Cerâmica da tradição tupi-guarani,                                                                                                                     Implementos para o tratamento da mandioca
                                                                                                                                                       
     6) O universo simbólico do homem pré-histórico nordestino; capítulo que trata da fantástica e abundante arte rupestre (sobre a pedra) no nordeste brasileiro. Os desenhos são impressionantes e Gabriela Martin nos brinda com as divisões em tradições, junto com todos os questionamentos científicos sobre essas mesmas divisões.
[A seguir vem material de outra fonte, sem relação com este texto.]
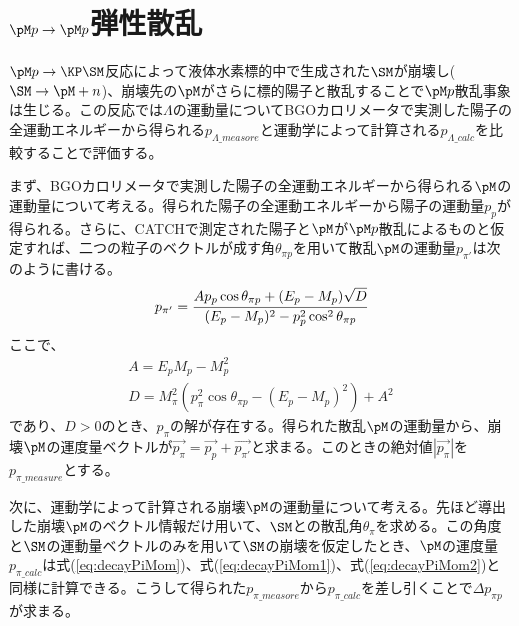 \section{$\pM p\rightarrow \pM p$弾性散乱}
$\pM p\rightarrow \KP\SM$反応によって液体水素標的中で生成された$\SM$が崩壊し($\SM\rightarrow\pM +n$)、崩壊先の$\pM$がさらに標的陽子と散乱することで$\pM p$散乱事象は生じる。この反応では$\Lambda$の運動量についてBGOカロリメータで実測した陽子の全運動エネルギーから得られる$p_{\Lambda\_measore}$と運動学によって計算される$p_{\Lambda\_calc}$を比較することで評価する。\par
まず、BGOカロリメータで実測した陽子の全運動エネルギーから得られる$\pM$の運動量について考える。得られた陽子の全運動エネルギーから陽子の運動量$p_{p}$が得られる。さらに、CATCHで測定された陽子と$\pM$が$\pM p$散乱によるものと仮定すれば、二つの粒子のベクトルが成す角$\theta_{\pi p}$を用いて散乱$\pM$の運動量$p_{\pi '}$は次のように書ける。
\begin{equation}
p_{\pi '} = \cfrac{Ap_{p}\cos\theta_{\pi p}+(E_{p}-M_{p})\sqrt{D}}{(E_{p}-M_{p})^{2}-p^2_{p}\cos^{2}\theta_{\pi p}}
\end{equation}
ここで、
\begin{gather}
A = E_{p}M_{p}-M^2_{p}\\
D = M^2_{\pi}(p^2_{\pi}\cos\theta_{\pi p}-(E_{p}-M_{p})^{2})+A^2
\end{gather}
であり、$D>0$のとき、$p_{\pi}$の解が存在する。得られた散乱$\pM$の運動量から、崩壊$\pM$の運度量ベクトルが$\overrightarrow{p_{\pi}}=\overrightarrow{p_{p}}+\overrightarrow{p_{\pi '}}$と求まる。このときの絶対値$|\overrightarrow{p_{\pi}}|$を$p_{\pi\_measure}$とする。\par
次に、運動学によって計算される崩壊$\pM$の運動量について考える。先ほど導出した崩壊$\pM$のベクトル情報だけ用いて、$\SM$との散乱角$\theta_{\pi}$を求める。この角度と$\SM$の運動量ベクトルのみを用いて$\SM$の崩壊を仮定したとき、$\pM$の運度量$p_{\pi\_calc}$は式(\ref{eq:decayPiMom})、式(\ref{eq:decayPiMom1})、式(\ref{eq:decayPiMom2})と同様に計算できる。こうして得られた$p_{\pi\_measore}$から$p_{\pi\_calc}$を差し引くことで$\Delta p_{\pi p}$が求まる。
 Tradição nordeste. Cenas emblemáticas que sugerem ação cerimonial

       Os desenhos se dividem em grafismos (pinturas) e gravações, estas geralmente ocorrendo em pedras na beira de rios, conhecidas como Itaquatiaras, com destaque para a fantástica Pedra do Ingá, encontrada no meio do riacho do Ingá do Bacamarte, na Paraíba, coberta de petróglifos, com profundidade variando de 6 a 7 milímetros e largura de cerca de 3 cm.

     "...são centenas de lugares em todo o nordeste, com desenhos esquemáticos gravados nas pedras, de difícil filiação a determinado grupo étnico.
     É evidente que a maioria dos petróglifos ou itaquatiaras do nordeste do Brasil, estão relacionados com o culto das águas. Muitas dessas gravuras nos fazem pensar em cultos cosmogônicos, das forças da natureza e do firmamento. Possíveis representações de astros são frequentes, assim como a existência de linhas onduladas que parecem imitar o movimento das águas. É natural que nos sertões nordestinos, de terríveis estiagens, as fontes d'água fossem consideradas lugares sagrados, mas o significado dos petróglifos e o culto ao qual estavam destinados nos são desconhecidos." P. 292/293.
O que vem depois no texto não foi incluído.